These are not women who have been wrongly convicted. They are not martyrs. They have not committed crimes that most people can identify with, like marijuana possession. These are women with long-term sentences, some even life. They have committed crimes that most of us would prefer to believe that we are not even capable of. Many have been responsible for the death of another person. Rooted in a world where the daily papers prove that violence begets violence, this film does not excuse these women’s crimes. It recognizes that people can do horrible things and still be human. It recognizes that people can have the strength to take responsibility for their actions and not be defined solely by those actions.

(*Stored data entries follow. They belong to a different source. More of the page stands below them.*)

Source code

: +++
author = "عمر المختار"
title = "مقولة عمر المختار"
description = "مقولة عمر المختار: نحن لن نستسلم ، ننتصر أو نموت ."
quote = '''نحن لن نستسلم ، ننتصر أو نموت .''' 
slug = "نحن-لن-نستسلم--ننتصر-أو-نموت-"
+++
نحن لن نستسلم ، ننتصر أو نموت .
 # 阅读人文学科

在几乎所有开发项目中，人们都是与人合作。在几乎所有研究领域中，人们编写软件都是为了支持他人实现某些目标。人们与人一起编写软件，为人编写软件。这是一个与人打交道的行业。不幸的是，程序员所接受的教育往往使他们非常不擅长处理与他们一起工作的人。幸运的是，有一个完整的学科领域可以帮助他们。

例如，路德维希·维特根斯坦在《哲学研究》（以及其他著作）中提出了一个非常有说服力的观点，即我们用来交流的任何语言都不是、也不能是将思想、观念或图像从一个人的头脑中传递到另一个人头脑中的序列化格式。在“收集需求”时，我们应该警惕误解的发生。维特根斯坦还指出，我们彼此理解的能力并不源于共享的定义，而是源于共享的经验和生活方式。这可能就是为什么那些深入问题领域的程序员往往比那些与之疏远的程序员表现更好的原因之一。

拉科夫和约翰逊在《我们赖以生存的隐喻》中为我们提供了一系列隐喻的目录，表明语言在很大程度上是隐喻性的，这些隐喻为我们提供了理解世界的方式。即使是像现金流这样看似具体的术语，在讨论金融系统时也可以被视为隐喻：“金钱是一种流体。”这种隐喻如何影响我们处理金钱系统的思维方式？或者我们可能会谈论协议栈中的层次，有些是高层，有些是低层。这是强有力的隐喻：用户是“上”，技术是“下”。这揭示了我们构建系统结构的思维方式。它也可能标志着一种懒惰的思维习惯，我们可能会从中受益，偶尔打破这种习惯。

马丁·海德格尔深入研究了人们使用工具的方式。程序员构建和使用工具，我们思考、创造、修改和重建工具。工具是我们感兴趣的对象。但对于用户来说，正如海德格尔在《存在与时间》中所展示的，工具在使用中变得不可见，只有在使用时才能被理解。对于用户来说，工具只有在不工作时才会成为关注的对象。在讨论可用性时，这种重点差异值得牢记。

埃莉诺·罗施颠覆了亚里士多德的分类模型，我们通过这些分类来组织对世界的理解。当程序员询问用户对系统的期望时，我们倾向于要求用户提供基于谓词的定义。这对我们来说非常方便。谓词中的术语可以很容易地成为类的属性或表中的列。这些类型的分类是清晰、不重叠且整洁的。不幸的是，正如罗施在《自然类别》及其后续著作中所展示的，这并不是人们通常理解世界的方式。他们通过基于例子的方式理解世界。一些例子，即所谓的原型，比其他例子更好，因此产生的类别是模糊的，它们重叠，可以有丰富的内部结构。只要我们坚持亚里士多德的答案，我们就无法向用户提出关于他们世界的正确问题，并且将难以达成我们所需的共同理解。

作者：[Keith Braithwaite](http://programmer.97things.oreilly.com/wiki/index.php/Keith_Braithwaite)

As Ensler says at the beginning of the film, “There is the mistake. It is one moment; it is ruined; it cannot be changed. Then, there is the woman.”

Ensler was first introduced to Bedford Hills ten years ago when she was researching an ill-fated script that she had been hired to write for a Goldie Hawn vehicle. It had the working tag-line: “Martha Stewart Goes to Prison.” The day after the studio passed on the final draft of the Hawn script, Ensler received a call from actress Glenn Close, who asked her to write a script about, of all things, Bedford Hills. While she was researching that script, Ensler began leading the writing group. “It was really an aside because I was so moved by the women,” Ensler says. “I spent weeks interviewing women and completely got hooked by these women. I was moved by them; transformed by them.”

The Close project never made it to the screen either. The only film that Ensler has made about Bedford Hills is one that she never thought of making, What I Want My Words to Do to You. The film, which has won a string of festival honors beginning with the 2003 Sundance Freedom of Expression Award, was the brain child of Judith Katz, who, before becoming the executive producer of this film, scouted New York theater for film studios. The first time Katz went to Bedford Hills was to attend a staged reading of the group’s writing—which was performed by actresses including Close, Mary Alice, and Rosie Perez. (They also performed the work at Lincoln Center as a benefit for the prison’s college program.)

“My walking into this experience changed my perception of everything instantly. I don’t think I’ve ever felt such a thunderbolt of change,” Katz recalls. “I kept talking to people about my experience in the prison and saying I wished I had a camera until finally it dawned on me—bring a camera.”

Because of Ensler’s relationship to the Bedford Hills’ Superintendent, Elaine Lord, Katz was able to get approval from Albany to bring a camera into both the writing group and the prison performance. As in all prisons, access was limited due to security. “It was very generous of the prison to allow us to film. There are very few prisons that would allow that. The superintendent, who is one of the most progressive in the country, “worked very hard to make programs that they don’t have at other prisons,” Ensler says. “I am really grateful.”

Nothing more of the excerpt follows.